2

I am given a set of $n$ pairs $(x_i, y_i)$, where the $x$-coordinates can be interpreted as the measured values of a random variable $X$ and the $y$-coordinates can be interpreted as some "scaled" probability corresponding to the $x$-value. By plotting these pairs of points in $\mathbb{R}^2$, I get the following points:

enter image description here

It should now be clear what I mean by "scaled" probability: It can't be a probability density since it isn't normed. However, I would like to think of it as a probability and hence I would like to find a fitting distribution. Since it looks normally distributed (and as far as I know, a normal distribution makes sense for the measurement), I computed (weighted) mean and standard deviation and then plotted the corresponding normal distribution. I then (rather arbitrarily) multiplied the density function by a constant to obtain a better-fitting density function for my specific set of data. This scaled function can be seen in the picture above.

From the data, it is also possible to see that the distribution is slightly left-skew.

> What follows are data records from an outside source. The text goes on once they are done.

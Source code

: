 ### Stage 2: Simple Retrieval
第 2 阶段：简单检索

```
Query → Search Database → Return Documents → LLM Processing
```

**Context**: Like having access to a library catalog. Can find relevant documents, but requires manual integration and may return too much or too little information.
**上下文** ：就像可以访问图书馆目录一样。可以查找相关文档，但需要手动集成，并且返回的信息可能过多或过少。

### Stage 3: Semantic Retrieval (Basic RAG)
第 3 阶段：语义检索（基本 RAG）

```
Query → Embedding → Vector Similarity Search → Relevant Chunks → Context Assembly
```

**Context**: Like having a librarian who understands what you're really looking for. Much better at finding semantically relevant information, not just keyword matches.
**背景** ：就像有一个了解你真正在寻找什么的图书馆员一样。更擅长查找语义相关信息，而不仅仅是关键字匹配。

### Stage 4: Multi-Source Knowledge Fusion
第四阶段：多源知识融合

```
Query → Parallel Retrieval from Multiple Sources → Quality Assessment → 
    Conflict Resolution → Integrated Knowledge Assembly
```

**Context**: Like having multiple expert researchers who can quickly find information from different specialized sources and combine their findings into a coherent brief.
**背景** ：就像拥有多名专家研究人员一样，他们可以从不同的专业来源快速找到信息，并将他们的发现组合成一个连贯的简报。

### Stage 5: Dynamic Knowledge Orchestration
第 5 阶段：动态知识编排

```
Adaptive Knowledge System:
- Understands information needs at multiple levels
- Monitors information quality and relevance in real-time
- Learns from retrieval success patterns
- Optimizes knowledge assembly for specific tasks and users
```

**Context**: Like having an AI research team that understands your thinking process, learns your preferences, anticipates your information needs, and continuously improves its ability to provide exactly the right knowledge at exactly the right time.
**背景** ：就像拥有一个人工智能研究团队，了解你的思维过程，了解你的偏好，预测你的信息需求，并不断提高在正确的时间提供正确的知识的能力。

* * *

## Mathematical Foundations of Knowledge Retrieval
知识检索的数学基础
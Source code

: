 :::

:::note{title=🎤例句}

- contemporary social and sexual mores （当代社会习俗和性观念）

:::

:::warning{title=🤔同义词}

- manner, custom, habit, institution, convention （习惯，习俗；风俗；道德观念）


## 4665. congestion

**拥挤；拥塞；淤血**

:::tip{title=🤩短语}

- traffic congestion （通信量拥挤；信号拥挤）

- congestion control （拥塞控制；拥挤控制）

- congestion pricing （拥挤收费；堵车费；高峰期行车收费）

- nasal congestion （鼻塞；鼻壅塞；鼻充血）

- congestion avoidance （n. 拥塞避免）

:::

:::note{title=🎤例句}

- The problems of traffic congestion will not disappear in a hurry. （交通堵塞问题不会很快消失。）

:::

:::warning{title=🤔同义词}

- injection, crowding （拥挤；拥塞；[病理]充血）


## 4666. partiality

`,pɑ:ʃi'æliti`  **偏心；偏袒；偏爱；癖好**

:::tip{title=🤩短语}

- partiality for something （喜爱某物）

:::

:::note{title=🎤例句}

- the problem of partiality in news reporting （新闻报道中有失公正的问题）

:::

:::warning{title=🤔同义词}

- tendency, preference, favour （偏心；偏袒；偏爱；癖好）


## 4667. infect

I can compute the skewness with a formula I found on wikipedia and indeed get a negative number.

Question: How can I account for this skewness? What should I change about the density function to get a skew density function still fitting my data?

kjetil b halvorsen
  • 63,378
  • 26
  • 142
  • 467
Huy
  • 151
  • 4
  • 2
    Accounting for skewness would seem to entail subject-matter considerations. As none are sketched here, it is hard to see what you expect. Is the variable bounded above, e.g. by 100, or could it take any value in principle? – Nick Cox Nov 23 '15 at 14:34
  • @NickCox: It is unbounded in principle. – Huy Nov 23 '15 at 14:41
  • 1
    How were the dots and "+" symbols in your plot obtained? – Glen_b Nov 24 '15 at 05:30
  • @Glen_b: The dots are exactly what I get when plotting the pair of data from my measurement. Where do you see "+" symbols? – Huy Nov 25 '15 at 15:00
  • See [here](http://i.imgur.com/oHpbeie.png) – Glen_b Nov 25 '15 at 16:04
  • @Glen_b: I only plotted pairs of points using Mathematica. No idea what those "+" signs are supposed to indicate. EDIT: Maybe all points are plotted as "+" signs and the things that actually look like points are accumulated "+" signs? – Huy Nov 25 '15 at 16:05

1 Answers1

1

You could look into the skew-normal distribution (see wikipedia, estimation for skew normal) and you could use it in the same way you used the normal distribution.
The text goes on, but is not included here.